# [Data provided]
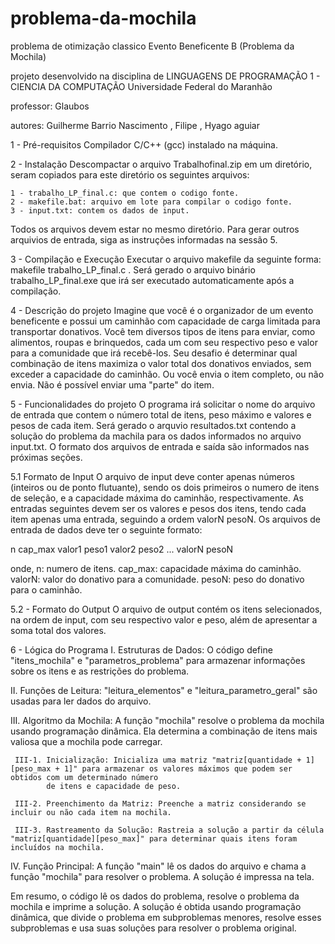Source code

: # problema-da-mochila
 problema de otimização classico
Evento Beneficente B (Problema da Mochila)

projeto desenvolvido na disciplina de LINGUAGENS DE PROGRAMAÇÃO 1 - CIENCIA DA COMPUTAÇÃO
Universidade Federal do Maranhão

professor: Glaubos

autores: Guilherme Barrio Nascimento , Filipe , Hyago aguiar

1 - Pré-requisitos
Compilador C/C++ (gcc) instalado na máquina.

2 - Instalação
Descompactar o arquivo Trabalhofinal.zip em um diretório, seram copiados para este diretório os seguintes arquivos:

	1 - trabalho_LP_final.c: que contem o codigo fonte.
	2 - makefile.bat: arquivo em lote para compilar o codigo fonte.
	3 - input.txt: contem os dados de input.

Todos os arquivos devem estar no mesmo diretório.
Para gerar outros arquivios de entrada, siga as instruções informadas na sessão 5.

3 - Compilação e Execução
Executar o arquivo makefile da seguinte forma: makefile  trabalho_LP_final.c  .
Será gerado o arquivo binário  trabalho_LP_final.exe que irá ser executado automaticamente após a compilação.

4 - Descrição do projeto
Imagine que você é o organizador de um evento beneficente e possui um caminhão com capacidade de carga limitada para transportar donativos. 
Você tem diversos tipos de itens para enviar, como alimentos, roupas e brinquedos, cada um com seu respectivo peso e valor para a comunidade que irá recebê-los.
Seu desafio é determinar qual combinação de itens maximiza o valor total dos donativos enviados, sem exceder a capacidade do caminhão. 
Ou você envia o item completo, ou não envia. Não é possível enviar uma "parte" do item.

5 - Funcionalidades do projeto
O programa irá solicitar o nome do arquivo de entrada que contem o número total de itens, peso máximo e valores e pesos de cada item.
Será gerado o arquvio resultados.txt contendo a solução do problema da machila para os dados informados no arquivo input.txt.
O formato dos arquivos de entrada e saída são informados nas próximas seções.
 
5.1 Formato de Input
O arquivo de input deve conter apenas números (inteiros ou de ponto flutuante), sendo os dois primeiros o numero de itens de seleção, e a capacidade máxima do caminhão, respectivamente.
As entradas seguintes devem ser os valores e pesos dos itens, tendo cada item apenas uma entrada, seguindo a ordem valorN pesoN.
Os arquivos de entrada de dados deve ter o seguinte formato:

n      cap_max
valor1 peso1
valor2 peso2
...
valorN pesoN

onde,
n: numero de itens.
cap_max: capacidade máxima do caminhão.
valorN: valor do donativo para a comunidade.
pesoN: peso do donativo para o caminhão.

5.2 - Formato do Output
O arquivo de output contém os itens selecionados, na ordem de input, com seu respectivo valor e peso, além de apresentar a soma total dos valores.

6 - Lógica do Programa
  I. Estruturas de Dados: O código define "itens_mochila" e "parametros_problema" para armazenar informações sobre os itens e as restrições do problema.

  II. Funções de Leitura: "leitura_elementos" e "leitura_parametro_geral" são usadas para ler dados do arquivo.

  III. Algoritmo da Mochila: A função "mochila" resolve o problema da mochila usando programação dinâmica. 
       Ela determina a combinação de itens mais valiosa que a mochila pode carregar.

     III-1. Inicialização: Inicializa uma matriz "matriz[quantidade + 1][peso_max + 1]" para armazenar os valores máximos que podem ser obtidos com um determinado número 
            de itens e capacidade de peso.
   
     III-2. Preenchimento da Matriz: Preenche a matriz considerando se incluir ou não cada item na mochila.
   
     III-3. Rastreamento da Solução: Rastreia a solução a partir da célula "matriz[quantidade][peso_max]" para determinar quais itens foram incluídos na mochila.

  IV. Função Principal: A função "main" lê os dados do arquivo e chama a função "mochila" para resolver o problema. A solução é impressa na tela.

 Em resumo, o código lê os dados do problema, resolve o problema da mochila e imprime a solução. 
 A solução é obtida usando programação dinâmica, que divide o problema em subproblemas menores, resolve esses subproblemas e usa suas soluções para resolver o problema 
 original.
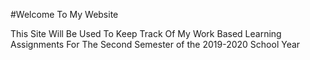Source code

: #Welcome To My Website

This Site Will Be Used To Keep Track Of My Work Based Learning Assignments For The Second Semester of the 2019-2020 School Year
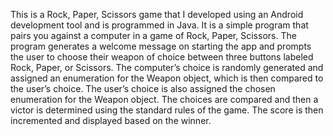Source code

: This is a Rock, Paper, Scissors game that I developed using an Android development tool and is programmed in Java. It is a simple program that pairs you against a computer in a game of Rock, Paper, Scissors. The program generates a welcome message on starting the app and prompts the user to choose their weapon of choice between three buttons labeled Rock, Paper, or Scissors. The computer’s choice is randomly generated and assigned an enumeration for the Weapon object, which is then compared to the user’s choice. The user’s choice is also assigned the chosen enumeration for the Weapon object. The choices are compared and then a victor is determined using the standard rules of the game. The score is then incremented and displayed based on the winner. 
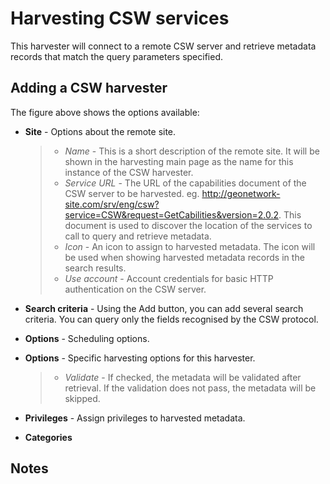 # Harvesting CSW services

This harvester will connect to a remote CSW server and retrieve metadata records that match the query parameters specified.

## Adding a CSW harvester

The figure above shows the options available:

-   **Site** - Options about the remote site.

    > -   *Name* - This is a short description of the remote site. It will be shown in the harvesting main page as the name for this instance of the CSW harvester.
    > -   *Service URL* - The URL of the capabilities document of the CSW server to be harvested. eg. <http://geonetwork-site.com/srv/eng/csw?service=CSW&request=GetCabilities&version=2.0.2>. This document is used to discover the location of the services to call to query and retrieve metadata.
    > -   *Icon* - An icon to assign to harvested metadata. The icon will be used when showing harvested metadata records in the search results.
    > -   *Use account* - Account credentials for basic HTTP authentication on the CSW server.

-   **Search criteria** - Using the Add button, you can add several search criteria. You can query only the fields recognised by the CSW protocol.

-   **Options** - Scheduling options.

-   **Options** - Specific harvesting options for this harvester.

    > -   *Validate* - If checked, the metadata will be validated after retrieval. If the validation does not pass, the metadata will be skipped.

-   **Privileges** - Assign privileges to harvested metadata.

-   **Categories**

## Notes
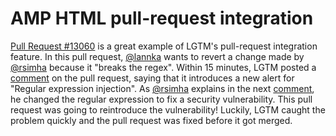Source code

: # AMP HTML pull-request integration

[Pull Request #13060](https://github.com/ampproject/amphtml/pull/13060) is a great example of LGTM's pull-request integration feature. In this pull request, [@lannka](https://github.com/lannka) wants to revert a change made by [@rsimha](https://github.com/rsimha) because it "breaks the regex". Within 15 minutes, LGTM posted a [comment](https://github.com/ampproject/amphtml/pull/13060#issuecomment-360860032) on the pull request, saying that it introduces a new alert for "Regular expression injection". As [@rsimha](https://github.com/rsimha) explains in the next [comment](https://github.com/ampproject/amphtml/pull/13060#issuecomment-360865628), he changed the regular expression to fix a security vulnerability. This pull request was going to reintroduce the vulnerability! Luckily, LGTM caught the problem quickly and the pull request was fixed before it got merged.
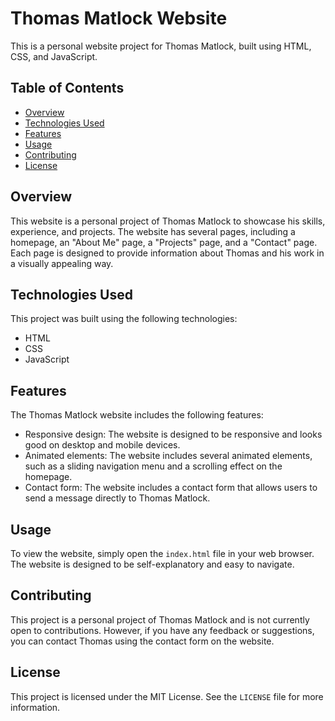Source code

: # Thomas Matlock Website

This is a personal website project for Thomas Matlock, built using HTML, CSS, and JavaScript.

## Table of Contents

- [Overview](#overview)
- [Technologies Used](#technologies-used)
- [Features](#features)
- [Usage](#usage)
- [Contributing](#contributing)
- [License](#license)

## Overview

This website is a personal project of Thomas Matlock to showcase his skills, experience, and projects. The website has several pages, including a homepage, an "About Me" page, a "Projects" page, and a "Contact" page. Each page is designed to provide information about Thomas and his work in a visually appealing way.

## Technologies Used

This project was built using the following technologies:

- HTML
- CSS
- JavaScript

## Features

The Thomas Matlock website includes the following features:

- Responsive design: The website is designed to be responsive and looks good on desktop and mobile devices.
- Animated elements: The website includes several animated elements, such as a sliding navigation menu and a scrolling effect on the homepage.
- Contact form: The website includes a contact form that allows users to send a message directly to Thomas Matlock.

## Usage

To view the website, simply open the `index.html` file in your web browser. The website is designed to be self-explanatory and easy to navigate.

## Contributing

This project is a personal project of Thomas Matlock and is not currently open to contributions. However, if you have any feedback or suggestions, you can contact Thomas using the contact form on the website.

## License

This project is licensed under the MIT License. See the `LICENSE` file for more information.
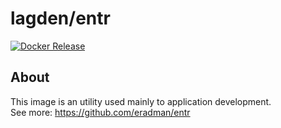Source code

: # lagden/entr

[![Docker Release][dockerelease-img]][dockerelease]

[dockerelease-img]:    https://img.shields.io/docker/v/lagden/entr/5.2-alpine3.16
[dockerelease]:        https://hub.docker.com/r/lagden/entr


## About

This image is an utility used mainly to application development.  
See more: https://github.com/eradman/entr
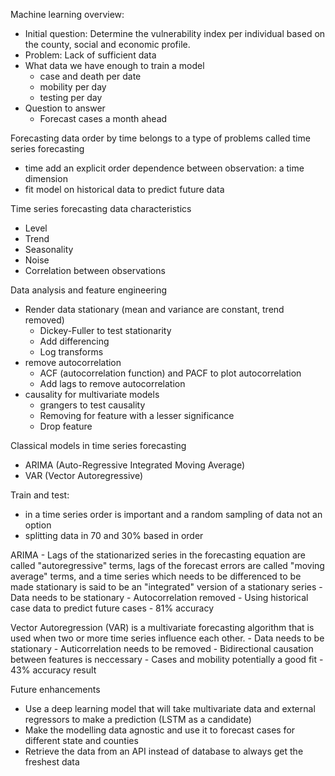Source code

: Machine learning overview:
  - Initial question: Determine the vulnerability index per individual based on the county, social and economic profile.
  - Problem: Lack of sufficient data 
  - What data we have enough to train a model
    - case and death per date 
    - mobility per day
    - testing per day 
  - Question to answer
    - Forecast cases a month ahead

Forecasting data order by time belongs to a type of problems called time series forecasting
  - time add an explicit order dependence between observation: a time dimension
  - fit model on historical data to predict future data

Time series forecasting data characteristics
  - Level
  - Trend
  - Seasonality 
  - Noise
  - Correlation between observations

Data analysis and feature engineering
  - Render data stationary (mean and variance are constant, trend removed)
    - Dickey-Fuller to test stationarity
    - Add differencing 
    - Log transforms
  - remove autocorrelation
    - ACF (autocorrelation function) and PACF to plot autocorrelation
    - Add lags to remove autocorrelation
  - causality for multivariate models
    - grangers to test causality
    - Removing for feature with a lesser significance 
    - Drop feature

Classical models in time series forecasting
  - ARIMA (Auto-Regressive Integrated Moving Average)
  - VAR (Vector Autoregressive)

Train and test:
  - in a time series order is important and a random sampling of data not an option
  - splitting data in 70 and 30% based in order

ARIMA - Lags of the stationarized series in the forecasting equation are called "autoregressive" terms, lags of the forecast errors are called "moving average" terms, and a time series which needs to be differenced to be made stationary is said to be an "integrated" version of a stationary series
    - Data needs to be stationary 
    - Autocorrelation removed
    - Using historical case data to predict future cases
    - 81% accuracy

Vector Autoregression (VAR) is a multivariate forecasting algorithm that is used when two or more time series influence each other. 
    - Data needs to be stationary
    - Auticorrelation needs to be removed
    - Bidirectional causation between features is neccessary 
    - Cases and mobility potentially a good fit
    - 43% accuracy result

Future enhancements
  - Use a deep learning model that will take multivariate data and external regressors to make a prediction (LSTM as a candidate)
  - Make the modelling data agnostic and use it to forecast cases for different state and counties
  - Retrieve the data from an API instead of database to always get the freshest data 

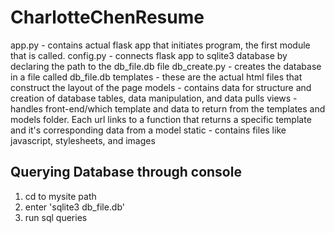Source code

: # CharlotteChenResume

app.py - contains actual flask app that initiates program, the first module that is called.
config.py - connects flask app to sqlite3 database by declaring the path to the db_file.db file
db_create.py - creates the database in a file called db_file.db 
templates - these are the actual html files that construct the layout of the page
models - contains data for structure and creation of database tables, data manipulation, and data pulls
views - handles front-end/which template and data to return from the templates and models folder. Each url links to a function that returns 
       a specific template and it's corresponding data from a model
static - contains files like javascript, stylesheets, and images


Querying Database through console
---------------------------------
1) cd to mysite path
2) enter 'sqlite3 db_file.db'
3) run sql queries
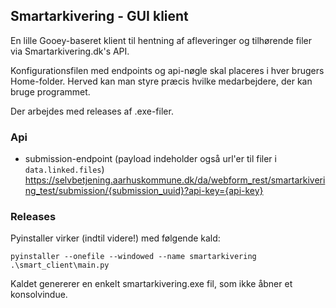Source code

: ## Smartarkivering - GUI klient
En lille Gooey-baseret klient til hentning af afleveringer og tilhørende filer via Smartarkivering.dk's API.

Konfigurationsfilen med endpoints og api-nøgle skal placeres i hver brugers Home-folder. Herved kan man styre præcis hvilke medarbejdere, der kan bruge programmet.

Der arbejdes med releases af .exe-filer. 

### Api
- submission-endpoint (payload indeholder også url'er til filer i `data.linked.files`)
  https://selvbetjening.aarhuskommune.dk/da/webform_rest/smartarkivering_test/submission/{submission_uuid}?api-key={api-key}

### Releases
Pyinstaller virker (indtil videre!) med følgende kald:

`pyinstaller --onefile --windowed --name smartarkivering .\smart_client\main.py`

Kaldet genererer en enkelt smartarkivering.exe fil, som ikke åbner et konsolvindue.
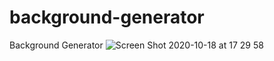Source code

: # background-generator
Background Generator
![Screen Shot 2020-10-18 at 17 29 58](https://user-images.githubusercontent.com/57327617/96373956-b02d6200-1167-11eb-9e65-2e8c3d426fa8.png)
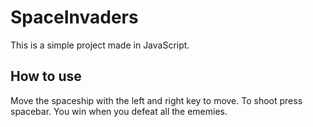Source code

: # SpaceInvaders
This is a simple project made in JavaScript. 

## How to use
Move the spaceship with the left and right key to move. 
To shoot press spacebar. 
You win when you defeat all the ememies.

# [Your task]
Look over the data and work out how many lines include the word "máxima"; reply with the number only.

# [Exercise output]
2